There’s nothing inherently wrong with paying someone to rep your product. And if collaboration results in a win-win situation, why wouldn’t you agree to use your status to boost profits?
Don’t businesses accept risk?
Perhaps entities should recognize the potential downside to attaching a generous portion of their revenue to an influencer. For as much as a celebrity might increase sales, their personal reputation could have a detrimental effect on the company.
Consider the strategic partnership Adidas ended with Kayne (Ye) West. The retailer anticipates a $246 million loss in Q4 – both because of Ye’s social media comments and the company’s seeming hesitation to cut ties.
Endorsement contracts typically specify the financial gains attributed to stars for their promotions. But nobody seemed concerned about that before crypto became all the rage.
Penalties for promotions
Celebrities weren’t the ones to introduce decentralized banking. Yet regulators (still unsure of how to handle smart contracts) are jumping at the chance to penalize them for publicity.
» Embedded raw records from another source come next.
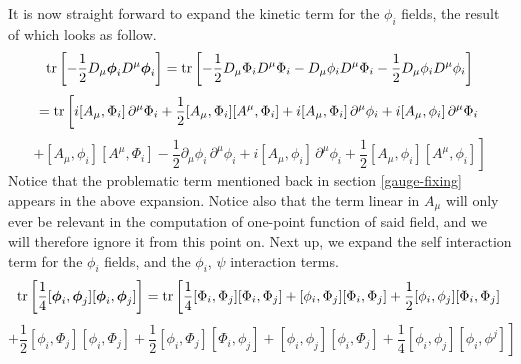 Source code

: %
%
It is now straight forward to expand the kinetic term for the $\phi_i$ fields, the result of which looks as follow.
%
%
\begin{equation*}
\tr \left[ -\frac{1}{2} D_\mu \boldsymbol{\phi}_i D^\mu \boldsymbol{\phi}_i \right]
%
=
%
\tr \left[
- \frac{1}{2} D_\mu \Phi_i D^\mu \Phi_i
- D_\mu \phi_i D^\mu \Phi_i
-\frac{1}{2} D_\mu \phi_i D^\mu \phi_i
\right]
\end{equation*}
%
%
\begin{equation*}
=
\tr \left[
i [A_\mu, \Phi_i] \, \partial^\mu \Phi_i
+ \frac{1}{2} [A_\mu, \Phi_i] [ A^\mu, \Phi_i]
+ i [A_\mu, \Phi_i] \, \partial^\mu \phi_i
+ i [A_\mu, \phi_i] \, \partial^\mu \Phi_i
\right.
\end{equation*}
%
%
\begin{equation}
\left.
+ [A_\mu, \phi_i] [A^\mu, \Phi_i]
- \frac{1}{2} \partial_\mu \phi_i \, \partial^\mu \phi_i
+ i [A_\mu, \phi_i] \, \partial^\mu \phi_i
+ \frac{1}{2} [A_\mu, \phi_i] [A^\mu, \phi_i]
\right]
\end{equation}
%
%
Notice that the problematic term mentioned back in section \ref{gauge-fixing} appears in the above expansion. Notice also that the term linear in $A_\mu$ will only ever be relevant in the computation of one-point function of said field, and we will therefore ignore it from this point on. Next up, we expand the self interaction term for the $\phi_i$ fields, and the $\phi_i$, $\psi$ interaction terms.
%
%
\begin{equation*}
\tr \left[
\frac{1}{4} [\boldsymbol{\phi}_i, \boldsymbol{\phi}_j][\boldsymbol{\phi}_i, \boldsymbol{\phi}_j]
\right]
=
\tr \left[
\frac{1}{4} [\Phi_i, \Phi_j][\Phi_i, \Phi_j]
+ [\phi_i, \Phi_j][\Phi_i, \Phi_j]
+ \frac{1}{2} [\phi_i, \phi_j][\Phi_i, \Phi_j]
\right.
\end{equation*}
%
%
\begin{equation}
\left.
+ \frac{1}{2} [\phi_i, \Phi_j][\phi_i, \Phi_j]
+ \frac{1}{2} [\phi_i, \Phi_j][\Phi_i, \phi_j]
+ [\phi_i, \phi_j][\phi_i, \Phi_j]
+ \frac{1}{4} [\phi_i, \phi_j][\phi_i, \phi^j]
\right]
\end{equation}
%
%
Kim Kardashian got “caught” with her alleged lack of transparency in hyping a token because she didn’t tell her followers how much money she received for so doing – an obligation unrequired for other products.
Is Kiki qualified to give investment advice? Probably not. Is Ye a professional athlete? No.
So, why would using your name, image and likeness be illegal in one scenario versus another? And what defines the line between a company taking a loss and individuals paying fines?
Guidance for unclear guidelines
The ability to defend your actions may be the only semblance of certainty in a space with rules that have yet to be defined. As is, that begins with learning how to comply with ambiguity.